[[ Information given, beginning ]]

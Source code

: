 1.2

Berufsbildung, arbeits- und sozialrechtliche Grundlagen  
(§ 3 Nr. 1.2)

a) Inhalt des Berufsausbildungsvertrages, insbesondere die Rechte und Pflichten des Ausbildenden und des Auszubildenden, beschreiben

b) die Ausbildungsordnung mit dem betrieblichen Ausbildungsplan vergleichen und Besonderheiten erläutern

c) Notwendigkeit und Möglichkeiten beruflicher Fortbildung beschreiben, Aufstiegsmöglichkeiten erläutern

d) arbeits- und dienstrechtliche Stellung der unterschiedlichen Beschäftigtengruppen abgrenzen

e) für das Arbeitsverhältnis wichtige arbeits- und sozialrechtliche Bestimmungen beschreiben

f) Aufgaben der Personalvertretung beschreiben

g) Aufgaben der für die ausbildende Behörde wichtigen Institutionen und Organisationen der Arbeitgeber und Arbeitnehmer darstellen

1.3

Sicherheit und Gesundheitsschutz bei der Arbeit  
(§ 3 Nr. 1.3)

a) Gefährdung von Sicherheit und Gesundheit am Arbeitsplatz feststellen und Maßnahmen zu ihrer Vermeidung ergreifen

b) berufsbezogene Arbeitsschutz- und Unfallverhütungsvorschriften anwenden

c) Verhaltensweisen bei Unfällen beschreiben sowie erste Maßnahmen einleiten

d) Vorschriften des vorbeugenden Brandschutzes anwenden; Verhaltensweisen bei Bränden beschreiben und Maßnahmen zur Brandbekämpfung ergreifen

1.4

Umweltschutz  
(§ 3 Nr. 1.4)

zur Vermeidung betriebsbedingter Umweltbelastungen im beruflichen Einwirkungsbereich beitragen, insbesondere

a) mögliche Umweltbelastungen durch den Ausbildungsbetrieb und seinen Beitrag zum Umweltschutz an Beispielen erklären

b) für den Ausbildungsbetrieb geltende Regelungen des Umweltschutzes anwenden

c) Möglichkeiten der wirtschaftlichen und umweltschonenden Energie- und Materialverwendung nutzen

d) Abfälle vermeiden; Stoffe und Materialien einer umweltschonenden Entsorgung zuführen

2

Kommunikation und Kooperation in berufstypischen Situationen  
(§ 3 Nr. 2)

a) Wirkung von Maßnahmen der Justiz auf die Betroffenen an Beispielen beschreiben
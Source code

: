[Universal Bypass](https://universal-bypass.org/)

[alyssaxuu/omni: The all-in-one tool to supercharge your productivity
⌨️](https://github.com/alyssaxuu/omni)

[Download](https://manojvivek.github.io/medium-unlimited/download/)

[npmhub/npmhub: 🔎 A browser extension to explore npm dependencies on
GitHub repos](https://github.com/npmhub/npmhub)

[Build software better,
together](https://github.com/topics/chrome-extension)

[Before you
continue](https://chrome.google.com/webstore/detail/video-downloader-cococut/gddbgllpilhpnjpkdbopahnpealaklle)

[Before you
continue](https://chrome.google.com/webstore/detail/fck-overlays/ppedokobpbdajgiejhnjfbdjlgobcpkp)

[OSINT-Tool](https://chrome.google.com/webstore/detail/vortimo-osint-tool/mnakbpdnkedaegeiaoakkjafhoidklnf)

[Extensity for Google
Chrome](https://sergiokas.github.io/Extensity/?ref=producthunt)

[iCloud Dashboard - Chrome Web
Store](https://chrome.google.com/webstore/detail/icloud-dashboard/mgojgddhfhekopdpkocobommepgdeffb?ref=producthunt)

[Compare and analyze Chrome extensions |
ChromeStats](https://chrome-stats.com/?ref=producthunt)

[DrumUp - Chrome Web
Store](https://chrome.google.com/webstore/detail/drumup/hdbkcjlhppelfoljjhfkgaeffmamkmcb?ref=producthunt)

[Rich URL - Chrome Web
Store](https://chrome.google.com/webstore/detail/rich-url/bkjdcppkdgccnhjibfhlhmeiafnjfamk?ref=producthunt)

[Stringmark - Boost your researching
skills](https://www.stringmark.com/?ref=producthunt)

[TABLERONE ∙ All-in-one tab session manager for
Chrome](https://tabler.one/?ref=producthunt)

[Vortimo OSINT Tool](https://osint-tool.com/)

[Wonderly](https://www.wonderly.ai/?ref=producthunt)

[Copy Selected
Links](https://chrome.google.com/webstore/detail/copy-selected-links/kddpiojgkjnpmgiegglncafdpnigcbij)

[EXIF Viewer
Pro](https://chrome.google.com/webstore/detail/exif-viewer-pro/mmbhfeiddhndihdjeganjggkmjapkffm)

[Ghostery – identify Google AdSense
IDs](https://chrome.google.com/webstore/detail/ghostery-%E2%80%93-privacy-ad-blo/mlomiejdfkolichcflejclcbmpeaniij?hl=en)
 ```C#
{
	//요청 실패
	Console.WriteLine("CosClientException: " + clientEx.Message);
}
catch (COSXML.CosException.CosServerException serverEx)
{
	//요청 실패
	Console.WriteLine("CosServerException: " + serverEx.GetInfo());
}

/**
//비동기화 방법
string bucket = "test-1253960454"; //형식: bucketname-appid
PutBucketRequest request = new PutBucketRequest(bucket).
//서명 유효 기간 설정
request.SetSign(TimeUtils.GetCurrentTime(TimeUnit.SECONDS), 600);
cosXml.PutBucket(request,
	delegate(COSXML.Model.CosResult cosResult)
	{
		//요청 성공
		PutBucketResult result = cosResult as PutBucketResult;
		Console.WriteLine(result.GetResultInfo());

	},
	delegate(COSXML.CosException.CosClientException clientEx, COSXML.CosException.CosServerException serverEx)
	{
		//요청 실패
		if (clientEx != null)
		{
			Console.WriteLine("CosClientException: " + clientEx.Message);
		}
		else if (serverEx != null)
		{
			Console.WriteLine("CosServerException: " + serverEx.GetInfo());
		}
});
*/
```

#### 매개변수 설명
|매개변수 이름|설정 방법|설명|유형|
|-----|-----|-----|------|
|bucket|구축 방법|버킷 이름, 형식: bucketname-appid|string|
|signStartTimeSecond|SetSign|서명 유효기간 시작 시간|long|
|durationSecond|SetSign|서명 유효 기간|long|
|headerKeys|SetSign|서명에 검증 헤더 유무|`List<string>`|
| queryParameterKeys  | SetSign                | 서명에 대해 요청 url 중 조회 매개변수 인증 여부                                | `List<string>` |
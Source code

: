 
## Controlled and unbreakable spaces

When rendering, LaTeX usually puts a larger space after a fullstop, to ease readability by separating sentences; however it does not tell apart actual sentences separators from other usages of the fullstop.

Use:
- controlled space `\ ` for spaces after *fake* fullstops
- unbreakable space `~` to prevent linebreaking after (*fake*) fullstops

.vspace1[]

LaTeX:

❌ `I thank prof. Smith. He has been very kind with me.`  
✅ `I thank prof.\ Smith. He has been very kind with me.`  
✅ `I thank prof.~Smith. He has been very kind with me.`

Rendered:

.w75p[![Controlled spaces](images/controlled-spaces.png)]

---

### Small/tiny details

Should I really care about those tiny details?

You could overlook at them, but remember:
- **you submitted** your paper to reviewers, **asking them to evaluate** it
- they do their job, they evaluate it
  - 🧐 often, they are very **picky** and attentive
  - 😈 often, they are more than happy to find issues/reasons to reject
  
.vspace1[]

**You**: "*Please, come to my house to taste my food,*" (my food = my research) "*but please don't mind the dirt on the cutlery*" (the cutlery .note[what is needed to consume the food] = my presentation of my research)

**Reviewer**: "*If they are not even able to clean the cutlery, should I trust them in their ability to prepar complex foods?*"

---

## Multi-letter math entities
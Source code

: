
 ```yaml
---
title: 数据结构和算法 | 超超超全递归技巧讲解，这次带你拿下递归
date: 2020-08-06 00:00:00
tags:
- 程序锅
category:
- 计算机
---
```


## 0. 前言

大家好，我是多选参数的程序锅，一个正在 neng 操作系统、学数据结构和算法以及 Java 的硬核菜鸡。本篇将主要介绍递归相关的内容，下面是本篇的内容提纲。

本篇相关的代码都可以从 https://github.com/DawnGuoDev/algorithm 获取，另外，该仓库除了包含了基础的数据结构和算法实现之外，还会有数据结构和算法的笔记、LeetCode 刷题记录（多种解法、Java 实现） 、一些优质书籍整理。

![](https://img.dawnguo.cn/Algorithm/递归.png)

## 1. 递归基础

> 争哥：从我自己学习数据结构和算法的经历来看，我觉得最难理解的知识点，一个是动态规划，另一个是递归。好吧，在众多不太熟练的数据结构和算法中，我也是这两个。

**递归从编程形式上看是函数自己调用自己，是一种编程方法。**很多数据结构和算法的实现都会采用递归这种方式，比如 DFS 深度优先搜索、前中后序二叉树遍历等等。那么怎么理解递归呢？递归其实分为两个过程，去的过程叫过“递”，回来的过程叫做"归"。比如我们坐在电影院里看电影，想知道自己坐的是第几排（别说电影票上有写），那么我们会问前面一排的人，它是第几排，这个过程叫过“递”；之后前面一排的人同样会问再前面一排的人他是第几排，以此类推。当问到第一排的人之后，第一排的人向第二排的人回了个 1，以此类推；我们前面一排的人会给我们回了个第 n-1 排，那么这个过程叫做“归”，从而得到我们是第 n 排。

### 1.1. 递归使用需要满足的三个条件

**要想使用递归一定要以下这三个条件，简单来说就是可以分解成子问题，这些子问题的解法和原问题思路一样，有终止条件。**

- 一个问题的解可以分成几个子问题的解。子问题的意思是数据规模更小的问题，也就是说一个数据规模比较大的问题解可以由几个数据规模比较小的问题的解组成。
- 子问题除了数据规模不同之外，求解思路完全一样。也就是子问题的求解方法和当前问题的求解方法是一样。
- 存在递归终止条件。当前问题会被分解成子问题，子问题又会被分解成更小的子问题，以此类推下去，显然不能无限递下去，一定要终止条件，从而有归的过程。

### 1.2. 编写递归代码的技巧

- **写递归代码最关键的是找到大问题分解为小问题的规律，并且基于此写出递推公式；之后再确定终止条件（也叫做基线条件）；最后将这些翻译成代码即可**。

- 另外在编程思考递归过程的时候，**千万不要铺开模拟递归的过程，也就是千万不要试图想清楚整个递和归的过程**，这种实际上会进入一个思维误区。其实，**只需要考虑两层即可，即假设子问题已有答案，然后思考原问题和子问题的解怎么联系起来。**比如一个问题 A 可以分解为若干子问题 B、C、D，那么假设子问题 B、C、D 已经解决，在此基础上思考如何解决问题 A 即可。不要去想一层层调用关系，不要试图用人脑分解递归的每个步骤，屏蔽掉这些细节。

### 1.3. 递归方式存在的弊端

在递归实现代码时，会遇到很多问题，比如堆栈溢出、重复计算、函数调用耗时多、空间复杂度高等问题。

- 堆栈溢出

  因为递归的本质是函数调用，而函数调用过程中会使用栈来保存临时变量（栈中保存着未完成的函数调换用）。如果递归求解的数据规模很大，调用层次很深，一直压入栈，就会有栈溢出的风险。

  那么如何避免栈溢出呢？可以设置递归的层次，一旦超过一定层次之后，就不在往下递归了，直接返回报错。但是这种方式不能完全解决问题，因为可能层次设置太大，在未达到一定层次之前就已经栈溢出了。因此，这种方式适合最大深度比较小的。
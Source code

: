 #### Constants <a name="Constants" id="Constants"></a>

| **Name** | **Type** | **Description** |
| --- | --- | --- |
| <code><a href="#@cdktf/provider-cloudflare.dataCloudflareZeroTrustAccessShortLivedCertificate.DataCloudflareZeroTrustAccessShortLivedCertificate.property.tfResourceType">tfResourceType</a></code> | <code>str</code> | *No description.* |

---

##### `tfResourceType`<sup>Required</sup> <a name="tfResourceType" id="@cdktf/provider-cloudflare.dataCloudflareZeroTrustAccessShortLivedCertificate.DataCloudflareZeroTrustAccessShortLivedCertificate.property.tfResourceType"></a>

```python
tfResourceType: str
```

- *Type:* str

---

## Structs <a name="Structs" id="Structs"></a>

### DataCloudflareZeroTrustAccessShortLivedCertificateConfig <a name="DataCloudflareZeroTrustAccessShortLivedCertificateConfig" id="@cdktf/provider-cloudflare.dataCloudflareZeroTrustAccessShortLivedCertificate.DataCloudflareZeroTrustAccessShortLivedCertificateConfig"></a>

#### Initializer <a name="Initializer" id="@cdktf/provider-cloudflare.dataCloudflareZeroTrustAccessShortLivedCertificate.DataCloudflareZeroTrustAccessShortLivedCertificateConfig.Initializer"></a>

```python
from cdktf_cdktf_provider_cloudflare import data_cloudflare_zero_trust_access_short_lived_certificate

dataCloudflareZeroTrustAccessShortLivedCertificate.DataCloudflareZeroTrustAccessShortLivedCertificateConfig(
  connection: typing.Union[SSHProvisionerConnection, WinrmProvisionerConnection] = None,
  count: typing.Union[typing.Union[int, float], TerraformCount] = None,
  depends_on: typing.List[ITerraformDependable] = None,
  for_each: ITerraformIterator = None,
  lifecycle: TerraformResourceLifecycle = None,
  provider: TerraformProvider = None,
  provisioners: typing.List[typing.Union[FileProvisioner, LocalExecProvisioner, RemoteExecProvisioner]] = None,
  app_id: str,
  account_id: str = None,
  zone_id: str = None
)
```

[[ Information given, end ]]

▸ **What needs to be done**
Check each line in the records above for the word "Java". Return those that have it.

▸ **Response below**
大家好，我是多选参数的程序锅，一个正在 neng 操作系统、学数据结构和算法以及 Java 的硬核菜鸡。本篇将主要介绍递归相关的内容，下面是本篇的内容提纲。
本篇相关的代码都可以从 https://github.com/DawnGuoDev/algorithm 获取，另外，该仓库除了包含了基础的数据结构和算法实现之外，还会有数据结构和算法的笔记、LeetCode 刷题记录（多种解法、Java 实现） 、一些优质书籍整理。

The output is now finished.